According to Sherkow, getting a license right now amid the uncertainty only makes sense for companies that are flush with cash and are more risk-seeking. With the high interest rate market, that doesn’t apply to a lot of companies, he said.
Nevertheless, Dornbusch said he can imagine that if a company was close to commercialization in the next couple of years, there might be reason for them to seek a license from both the Broad and the CVC group.
Hypothetically, the terms of a license from CVC could potentially be better now than if they’re negotiated after any decisions come down. However, Sherkow argued this still might not be the smartest move.
“If you get that wrong, that is a lot of money you set on fire,” Sherkow said.

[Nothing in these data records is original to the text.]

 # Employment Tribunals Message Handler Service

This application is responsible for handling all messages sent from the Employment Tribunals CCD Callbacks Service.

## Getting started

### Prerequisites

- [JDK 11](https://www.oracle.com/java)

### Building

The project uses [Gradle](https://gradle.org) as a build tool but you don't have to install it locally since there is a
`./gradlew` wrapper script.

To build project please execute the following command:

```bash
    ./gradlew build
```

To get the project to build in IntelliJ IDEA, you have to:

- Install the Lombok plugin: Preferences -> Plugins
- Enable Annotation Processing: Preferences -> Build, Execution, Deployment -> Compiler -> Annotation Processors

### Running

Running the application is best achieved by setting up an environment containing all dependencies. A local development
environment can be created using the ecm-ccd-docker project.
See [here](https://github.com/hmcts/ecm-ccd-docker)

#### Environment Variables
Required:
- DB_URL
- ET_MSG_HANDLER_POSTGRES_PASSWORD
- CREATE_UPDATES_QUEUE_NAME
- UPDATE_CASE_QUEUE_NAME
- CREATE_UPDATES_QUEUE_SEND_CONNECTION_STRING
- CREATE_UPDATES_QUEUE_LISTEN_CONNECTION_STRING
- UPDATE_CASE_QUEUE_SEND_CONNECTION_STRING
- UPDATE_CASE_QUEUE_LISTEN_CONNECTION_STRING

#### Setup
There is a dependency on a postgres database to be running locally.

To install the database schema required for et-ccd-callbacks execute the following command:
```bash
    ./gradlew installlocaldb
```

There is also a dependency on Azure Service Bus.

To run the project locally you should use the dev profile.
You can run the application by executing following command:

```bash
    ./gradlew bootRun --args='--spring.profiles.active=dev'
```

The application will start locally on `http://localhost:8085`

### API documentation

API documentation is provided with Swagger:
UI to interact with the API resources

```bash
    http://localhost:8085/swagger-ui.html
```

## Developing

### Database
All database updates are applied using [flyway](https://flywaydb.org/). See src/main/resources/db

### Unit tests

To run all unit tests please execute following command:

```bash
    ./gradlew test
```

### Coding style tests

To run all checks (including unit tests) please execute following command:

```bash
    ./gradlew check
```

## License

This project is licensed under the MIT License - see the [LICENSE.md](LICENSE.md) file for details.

Noonan similarly said that the only overture to CVC he would recommend considering at the moment is to make a one-time payment for a covenant not to sue, which could then “be converted to a more conventional license should [CVC] prevail.”
Ultimately, regardless of whether CVC or the Broad wins the interference case, one would then need to watch for the outcome of separate interference cases between the prevailing party and ToolGen and Sigma Aldrich, both of which have also filed CRISPR-Cas9 patents.
“I do think that that the level of uncertainty, I would say, is in some ways unprecedented,” Noonan said.
Dornbusch noted that part of what will determine which CRISPR therapies make it to clinic will be where the associated IP rights are and how the patent disputes are resolved. “It’s a complex field,” Dornbusch told BioSpace.
In the past, the Broad has proposed the idea of creating a patent pool, which is when multiple patent owners jointly license their patents to third-parties. However, this is an outcome Sherkow doesn’t believe will materialize in the CRISPR space for a number of reasons, not least the small number of companies that would need to buy a CRISPR license. Noonan was more optimistic, arguing that “there’s always room for a patent pool” if the parties involved have overlapping patent rights.
Dornbusch noted that Excision was was told by lawyers that its own patented CRISPR technologies could end up in a patent pool. When he and his colleagues asked they lawyers if they knew anything that suggested a patent pool would be created, however, they were told, “‘No. We’re just guessing,’” Dornbusch said. “So I think there’s a lot of speculation around the world.”
It’s worth noting that not all CRISPR-related IP is affected by this legal uncertainty. Excision, for example, is using various CRISPR technologies to work on curative treatments for viral infectious diseases including HIV. However, it is also using newer CRISPR systems it licensed from the University of California, Berkeley. That IP covers alternative, non-Cas9 nucleases, which are not currently in dispute.
Which licenses Excision secures in the future will depend on which final constructs it selects for commercialization. Dornbusch says those are still in development. He also highlighted that there’s a whole new generation of gene editors coming along, including a “mini” CRISPR system from Stanford and a non-CRISPR editing system from the Arc Institute in California revealed last June.
“I think we’re looking at different options,” Dornbusch told BioSpace. “And fortunately, there are many options at this point.”
Clarification (July 22): Exicisions’ discussions with attorneys regarding the ongoing patent dispute pertained to IP the company already held, and the lawyers said a patent pool was one potential option. In addition, the company is usingvarious CRISPR technologies, not just CRISPR-Cas9, to tackle HIV.